HOW TO COMPLETE THIS TASK: Print the entries below exactly as they appear, from the first line up to and including the line with "[14, 0], [15, 0]]". Do not print any pictures.

Pictures paired with source code:
********
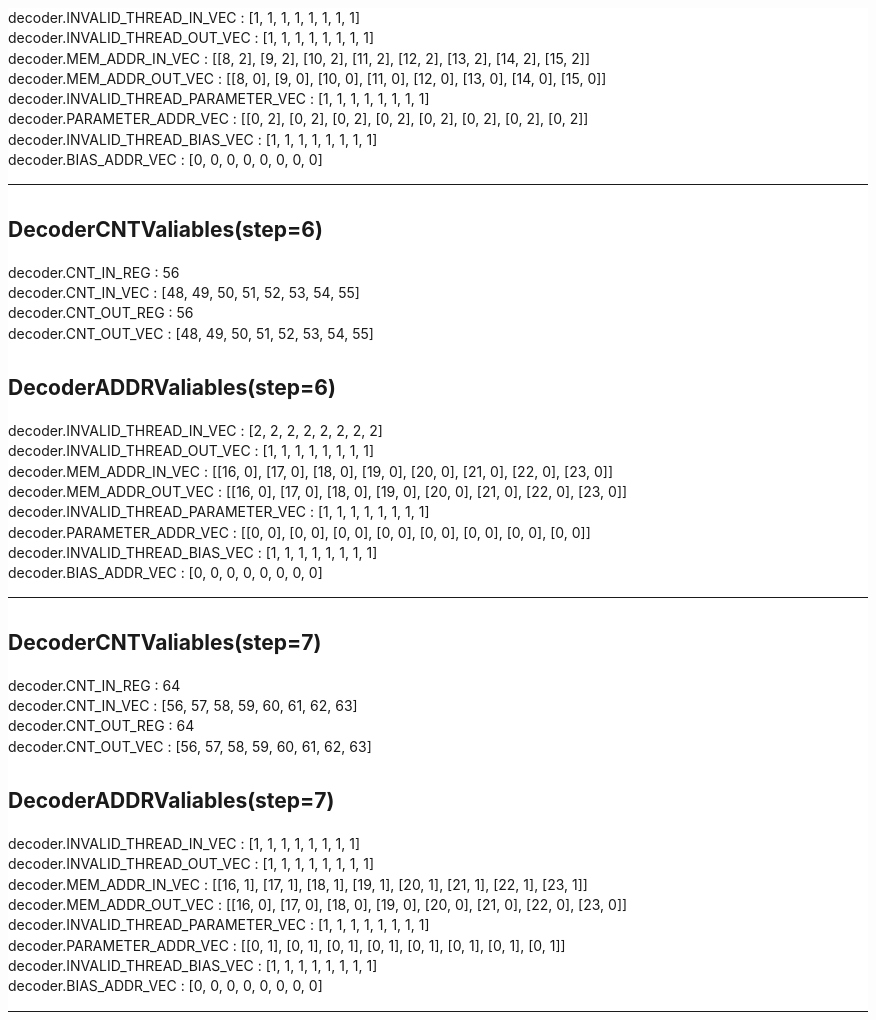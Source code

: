 decoder.INVALID_THREAD_IN_VEC : [1, 1, 1, 1, 1, 1, 1, 1]  
decoder.INVALID_THREAD_OUT_VEC : [1, 1, 1, 1, 1, 1, 1, 1]  
decoder.MEM_ADDR_IN_VEC : [[8, 2], [9, 2], [10, 2], [11, 2], [12, 2], [13, 2], [14, 2], [15, 2]]  
decoder.MEM_ADDR_OUT_VEC : [[8, 0], [9, 0], [10, 0], [11, 0], [12, 0], [13, 0], [14, 0], [15, 0]]  
decoder.INVALID_THREAD_PARAMETER_VEC : [1, 1, 1, 1, 1, 1, 1, 1]  
decoder.PARAMETER_ADDR_VEC : [[0, 2], [0, 2], [0, 2], [0, 2], [0, 2], [0, 2], [0, 2], [0, 2]]  
decoder.INVALID_THREAD_BIAS_VEC : [1, 1, 1, 1, 1, 1, 1, 1]  
decoder.BIAS_ADDR_VEC : [0, 0, 0, 0, 0, 0, 0, 0]  

***

## DecoderCNTValiables(step=6)  

decoder.CNT_IN_REG : 56  
decoder.CNT_IN_VEC : [48, 49, 50, 51, 52, 53, 54, 55]  
decoder.CNT_OUT_REG : 56  
decoder.CNT_OUT_VEC : [48, 49, 50, 51, 52, 53, 54, 55]  

## DecoderADDRValiables(step=6)  

decoder.INVALID_THREAD_IN_VEC : [2, 2, 2, 2, 2, 2, 2, 2]  
decoder.INVALID_THREAD_OUT_VEC : [1, 1, 1, 1, 1, 1, 1, 1]  
decoder.MEM_ADDR_IN_VEC : [[16, 0], [17, 0], [18, 0], [19, 0], [20, 0], [21, 0], [22, 0], [23, 0]]  
decoder.MEM_ADDR_OUT_VEC : [[16, 0], [17, 0], [18, 0], [19, 0], [20, 0], [21, 0], [22, 0], [23, 0]]  
decoder.INVALID_THREAD_PARAMETER_VEC : [1, 1, 1, 1, 1, 1, 1, 1]  
decoder.PARAMETER_ADDR_VEC : [[0, 0], [0, 0], [0, 0], [0, 0], [0, 0], [0, 0], [0, 0], [0, 0]]  
decoder.INVALID_THREAD_BIAS_VEC : [1, 1, 1, 1, 1, 1, 1, 1]  
decoder.BIAS_ADDR_VEC : [0, 0, 0, 0, 0, 0, 0, 0]  

***

## DecoderCNTValiables(step=7)  

decoder.CNT_IN_REG : 64  
decoder.CNT_IN_VEC : [56, 57, 58, 59, 60, 61, 62, 63]  
decoder.CNT_OUT_REG : 64  
decoder.CNT_OUT_VEC : [56, 57, 58, 59, 60, 61, 62, 63]  

## DecoderADDRValiables(step=7)  

decoder.INVALID_THREAD_IN_VEC : [1, 1, 1, 1, 1, 1, 1, 1]  
decoder.INVALID_THREAD_OUT_VEC : [1, 1, 1, 1, 1, 1, 1, 1]  
decoder.MEM_ADDR_IN_VEC : [[16, 1], [17, 1], [18, 1], [19, 1], [20, 1], [21, 1], [22, 1], [23, 1]]  
decoder.MEM_ADDR_OUT_VEC : [[16, 0], [17, 0], [18, 0], [19, 0], [20, 0], [21, 0], [22, 0], [23, 0]]  
decoder.INVALID_THREAD_PARAMETER_VEC : [1, 1, 1, 1, 1, 1, 1, 1]  
decoder.PARAMETER_ADDR_VEC : [[0, 1], [0, 1], [0, 1], [0, 1], [0, 1], [0, 1], [0, 1], [0, 1]]  
decoder.INVALID_THREAD_BIAS_VEC : [1, 1, 1, 1, 1, 1, 1, 1]  
decoder.BIAS_ADDR_VEC : [0, 0, 0, 0, 0, 0, 0, 0]  

***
********
ANSWER BELOW:
Source code

: decoder.INVALID_THREAD_IN_VEC : [1, 1, 1, 1, 1, 1, 1, 1]  
decoder.INVALID_THREAD_OUT_VEC : [1, 1, 1, 1, 1, 1, 1, 1]  
decoder.MEM_ADDR_IN_VEC : [[8, 2], [9, 2], [10, 2], [11, 2], [12, 2], [13, 2], [14, 2], [15, 2]]  
decoder.MEM_ADDR_OUT_VEC : [[8, 0], [9, 0], [10, 0], [11, 0], [12, 0], [13, 0], [14, 0], [15, 0]]  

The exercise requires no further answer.